Most boards adopt a reactive approach to cyber risks. This means that they wait until something bad happens before they start looking for advice on how to handle or prevent these incidents from happening again. At best, this is described as governing by exception – i.e. waiting until an incident hits before they look into ways of preventing it from re-occurring.
This begs the question: should boards have access to continuous, relevant information that enables them to be proactive in dealing with cyber risks? Answering this question affirmatively is made easier by considering cases like Target (mentioned above) where board members were unaware of the need to upgrade their security software even though they were aware of the fact that cybercriminals had been targeting them for a while. In other words, boards need access to better information related to cyber incidents.
In addition, given the global nature of today’s business environment and how companies are doing more business across borders, a challenge faced by many board members is ensuring that senior management teams adhere to local laws in offshore jurisdictions when it comes to using technology to gather different types of information about people – be it employees or customers. When managing multinational companies with subsidiaries set up in various countries around the world, directors could find themselves breaching multiple laws if they don’t have proper oversight over what is being collected and stored where. This has led some corporate boards to set up sub-committees to oversee the use of technology.
A sub-committee that is made up of board members with knowledge about how technology works and who are also aware of the latest information security threats, could help boards stay abreast of potential risks related to cyber incidents. For example, companies using mobile devices for work purposes need to ensure they have an IT strategy in place so as not only to protect business data but also stop users from accessing unauthorized video or audio content on their devices – this creates issues with laws around censorship and account suspensions.

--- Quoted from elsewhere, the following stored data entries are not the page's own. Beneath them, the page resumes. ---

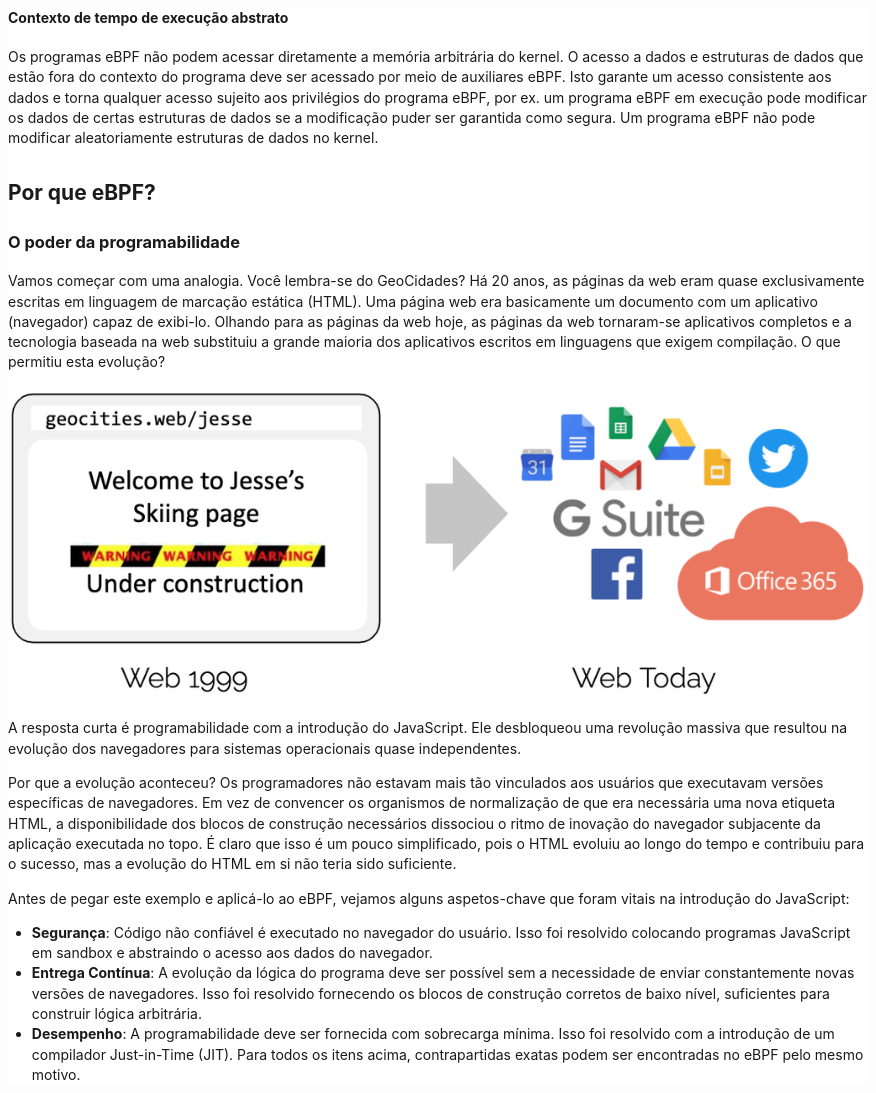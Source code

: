 #### Contexto de tempo de execução abstrato

Os programas eBPF não podem acessar diretamente a memória arbitrária do kernel. O acesso a dados e estruturas de dados que estão fora do contexto do programa deve ser acessado por meio de auxiliares eBPF. Isto garante um acesso consistente aos dados e torna qualquer acesso sujeito aos privilégios do programa eBPF, por ex. um programa eBPF em execução pode modificar os dados de certas estruturas de dados se a modificação puder ser garantida como segura. Um programa eBPF não pode modificar aleatoriamente estruturas de dados no kernel.

## Por que eBPF?

### O poder da programabilidade

Vamos começar com uma analogia. Você lembra-se do GeoCidades? Há 20 anos, as páginas da web eram quase exclusivamente escritas em linguagem de marcação estática (HTML). Uma página web era basicamente um documento com um aplicativo (navegador) capaz de exibi-lo. Olhando para as páginas da web hoje, as páginas da web tornaram-se aplicativos completos e a tecnologia baseada na web substituiu a grande maioria dos aplicativos escritos em linguagens que exigem compilação. O que permitiu esta evolução?

![Geocidades](geocities.png)

A resposta curta é programabilidade com a introdução do JavaScript. Ele desbloqueou uma revolução massiva que resultou na evolução dos navegadores para sistemas operacionais quase independentes.

Por que a evolução aconteceu? Os programadores não estavam mais tão vinculados aos usuários que executavam versões específicas de navegadores. Em vez de convencer os organismos de normalização de que era necessária uma nova etiqueta HTML, a disponibilidade dos blocos de construção necessários dissociou o ritmo de inovação do navegador subjacente da aplicação executada no topo. É claro que isso é um pouco simplificado, pois o HTML evoluiu ao longo do tempo e contribuiu para o sucesso, mas a evolução do HTML em si não teria sido suficiente.

Antes de pegar este exemplo e aplicá-lo ao eBPF, vejamos alguns aspetos-chave que foram vitais na introdução do JavaScript:

- **Segurança**: Código não confiável é executado no navegador do usuário. Isso foi resolvido colocando programas JavaScript em sandbox e abstraindo o acesso aos dados do navegador.
- **Entrega Contínua**: A evolução da lógica do programa deve ser possível sem a necessidade de enviar constantemente novas versões de navegadores. Isso foi resolvido fornecendo os blocos de construção corretos de baixo nível, suficientes para construir lógica arbitrária.
- **Desempenho**: A programabilidade deve ser fornecida com sobrecarga mínima. Isso foi resolvido com a introdução de um compilador Just-in-Time (JIT). Para todos os itens acima, contrapartidas exatas podem ser encontradas no eBPF pelo mesmo motivo.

Companies should strive to continuously invest in technology that will improve their operational efficiency even though budgets are tight. Instead investing in people who understand how cyber criminals operate would help boards better govern their organizations, stay abreast of potential cyber risks and prepare for any contingency now before it becomes a crisis.
In conclusion, companies need to have proper oversight over how technology is being used in order to prevent cyber incidents from happening. In this respect, corporate boards should be able to access continuous information about the latest information security threats so as they can be proactive in dealing with them. In addition, more international companies are setting up sub-committees on the board who understand how technology works so they can avoid breaching local laws when it comes to collecting different types of data through various means (e.g., social media).

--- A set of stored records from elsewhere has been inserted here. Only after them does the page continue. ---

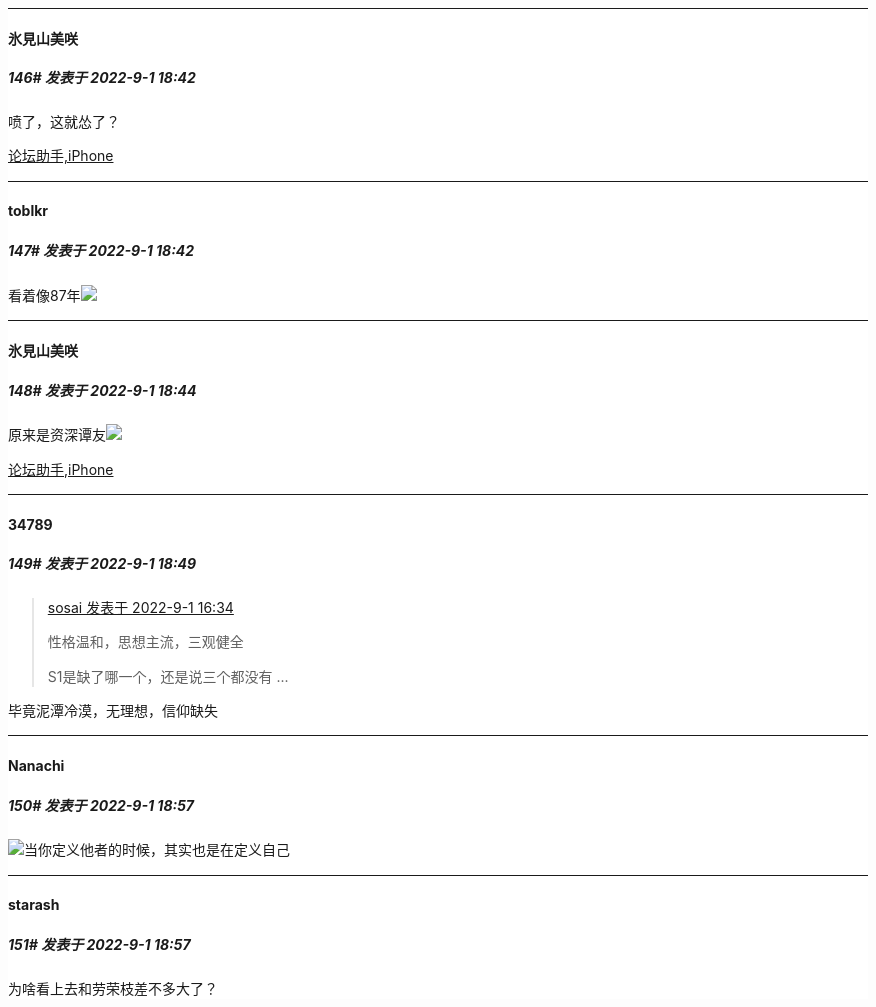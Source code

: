 
*****

####  氷見山美咲  
##### 146#       发表于 2022-9-1 18:42

喷了，这就怂了？

[论坛助手,iPhone](https://bbs.saraba1st.com/2b/forum.php?mod=viewthread&amp;tid=2029836)

*****

####  toblkr  
##### 147#       发表于 2022-9-1 18:42

看着像87年<img src="https://static.saraba1st.com/image/smiley/face2017/003.png" referrerpolicy="no-referrer">

*****

####  氷見山美咲  
##### 148#       发表于 2022-9-1 18:44

原来是资深谭友<img src="https://static.saraba1st.com/image/smiley/face2017/003.png" referrerpolicy="no-referrer">

[论坛助手,iPhone](https://bbs.saraba1st.com/2b/forum.php?mod=viewthread&amp;tid=2029836)

*****

####  34789  
##### 149#       发表于 2022-9-1 18:49

<blockquote><a href="httphttps://bbs.saraba1st.com/2b/forum.php?mod=redirect&amp;goto=findpost&amp;pid=57301216&amp;ptid=2090283" target="_blank">sosai 发表于 2022-9-1 16:34</a>

性格温和，思想主流，三观健全

S1是缺了哪一个，还是说三个都没有 ...</blockquote>
毕竟泥潭冷漠，无理想，信仰缺失



*****

####  Nanachi  
##### 150#       发表于 2022-9-1 18:57

<img src="https://static.saraba1st.com/image/smiley/face2017/065.png" referrerpolicy="no-referrer">当你定义他者的时候，其实也是在定义自己



*****

####  starash  
##### 151#       发表于 2022-9-1 18:57

为啥看上去和劳荣枝差不多大了？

As new technologies emerge (e.g., the Internet of things) or hackers get smarter at exploiting existing ones to gain access to corporate networks, directors may need a seat at the table when it comes to discussing how these threats will emerge and affect their organization. In this respect, board members should have technological expertise apart from understanding cyber risks so they can be better equipped in governing their companies.
In conclusion, boards could benefit from setting up technology committees that can advise them on what steps should be taken to protect business data and personally identifiable information about employees and customers from potential security breaches. In this day and age where technology is used for all aspects of business, including mergers and acquisitions, keeping track of organizational assets (e.g., data) becomes increasingly important. As such, cybercriminals are likely to become more sophisticated at targeting organizations, having technological expertise on boards could help them better prepare for emerging cyber risks.